When the model pool is being really large (say 70), merging them by hand will be impossible, meanwhile casting model weights to FP16 multiple times will propogate the precision error, and managing recipe will be hard, therefore a dedicated merger is used to automate the process. All merges are done in memory with FP64 precision therefore such error can be prevented.

Such merge still used hours to obtain, and it will be days if it is done by hand. Also, the elimination of "precision error" is visiable in resulting image, and it can be propogated to a distinct image.

5. TIES merge and "TIES-SOUP" merge

Applied to AstolfoMix-XL (TIES-SOUP)

Don't be afraid of a paper reaching academic conference ("above arxiv"), I'll keep it in short: "Model parameters votes for their math sign to reduce noise".

My "TIES-SOUP" version is made because 50% by accident (it works), and 50% that the correct TIES implementation actually doesn't work, and I need to get it theorized again.

It successfully "dissolved" the poor Pony into the model soup, but it will forget half of random details (and most of the quality tags yay), and made "Untitled" art finally possible (theory is present but the prediction was too noisy). Also, I have found that it is no more associative, where covariance exists, so no model filtering has the best performance (which I did in previous merge).

If you found that you RAM is not large enough to handle many SDXL models (310GB for 73 SDXL models), build a proper workstation or just choose what you belief worth to merge (should be 0.8x of all model size).

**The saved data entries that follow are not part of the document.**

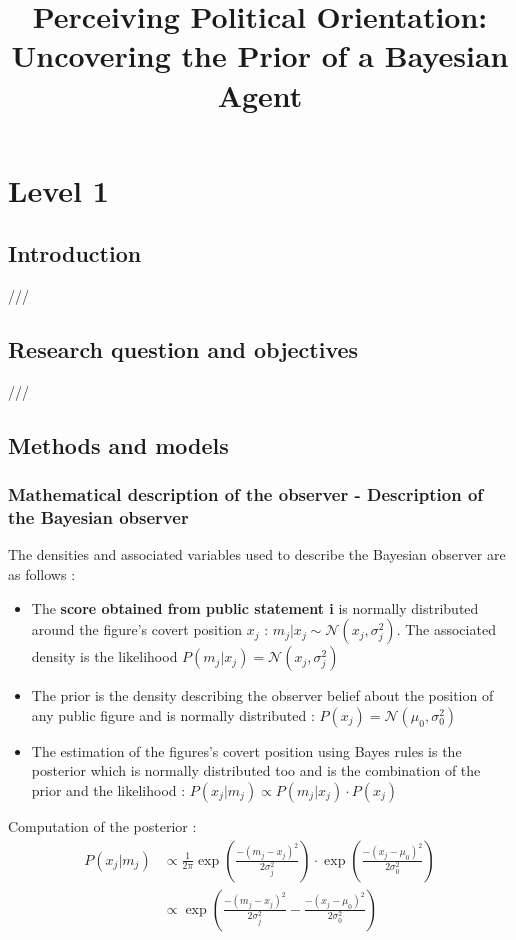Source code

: \documentclass{article}
\title{Perceiving Political Orientation: Uncovering the Prior of a Bayesian Agent}
\author{}
\date{}
\begin{document}
\maketitle

\section*{Level 1}
\subsection*{Introduction}
///
\subsection*{Research question and objectives}
///
\subsection*{Methods and models}
\subsubsection*{Mathematical description of the observer - Description of the Bayesian observer}
The densities and associated variables used to describe the Bayesian observer are as follows :
\begin{itemize}
    \item The \textbf{score obtained from public statement i} is normally distributed around the figure’s covert position $x_j$ : $m_j|x_j \sim \mathcal{N}(x_j, \sigma^2_j)$. The associated density is the likelihood $P(m_j|x_j) = \mathcal{N}(x_j, \sigma^2_j)$
    \item The prior is the density describing the observer belief about the position of any public figure and is normally distributed : $P(x_j)=\mathcal{N}(\mu_0, \sigma^2_0)$
    \item The estimation of the figures's covert position using Bayes rules is the posterior which is normally distributed too and is the combination of the prior and the likelihood : $P(x_j |m_j)\propto P(m_j|x_j)\cdot P(x_j)$\\
\end{itemize}
Computation of the posterior :\\
\begin{align*}
P(x_j | m_j) &\propto \frac{1}{2 \pi} \exp\left( \frac{-(m_j-x_j)^2}{2 \sigma^2_j} \right) \cdot \exp\left( \frac{-(x_j-\mu_0)^2}{2 \sigma_0^2} \right) \\
&\propto \exp\left( \frac{-(m_j-x_j)^2}{2 \sigma^2_j} - \frac{-(x_j-\mu_0)^2}{2 \sigma_0^2} \right) \\
\end{align*}
\end{document}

6. Git Re-Basin: Is a merge

(No model published)

Referring this paper. The algorithm is too complicated to post here, and I found that there was only one correct implementation in the wild (better than nothing haha), and spent 4 hours to merge a pair of SDXL model. It is infeasible to find an algorithm requires evalulation of the model (a.k.a. T2I) or solving optimization problems in place. It was designed for VGG which is simple in structure, it may not work for SD / LLM which is complicated (parameter count with many components).

7. DARE merge and "TSD" merge

Applied to AstolfoMix-XL (TSD)

Don't be afraid of another paper reaching academic conference ("above arxiv"), I'll keep it in short: "Dropout And REscale". Dropout is a common technique while trainine neural networks. Picking the nerurons to disable is by pure random without looking for any meanings.

My "TSD" version is made because 50% by accident (it works again), and 50% that the correct TIES implementation actually doesn't work, and I need to get it theorized again.

The effect is similar to TIES-SOUP, because it is just an additive above algorithm. It takes 450GB for 102 SDXL models with limited threads (merge 16/2515 layers at a time). BTW, 10% droupout rate is preferred, paper's 90% are just showing the properties in GPT instead of SD.

Also, since randomness is introduced, changing seed also changes the final result (hint: livery).

8. Model Stock and "TGMD" merge

Applied to AstolfoMix-XL (TGMD).

Yes, I read the paper. No, I'm confused. I know it is trying to find a center, but cosine similarity (for 2 vectors) just doesn't comply with 100 SDXL models. Even the paper doesn't clearly state what kind of "center" it is. Averaging is already finding the centroid of the models i.e. a kind of center. So what I can think of is a kind of median... Maybe geometric median.

As soon as trying the GM against mean / centroid (a.k.a. average), I found that it is effective. Then plugging it into current DARE / TIES stack, yes it works. Here is the current modification.

(This may be inaccurate) This is the concept illustration on how and why it works:

You can read Chapter 0 for why GM works. Since SD3 is releasing on June 12, I want to rush before I have absolutely no chance to be noticed, even I don't think there will be another 100 SD3 models for me to merge.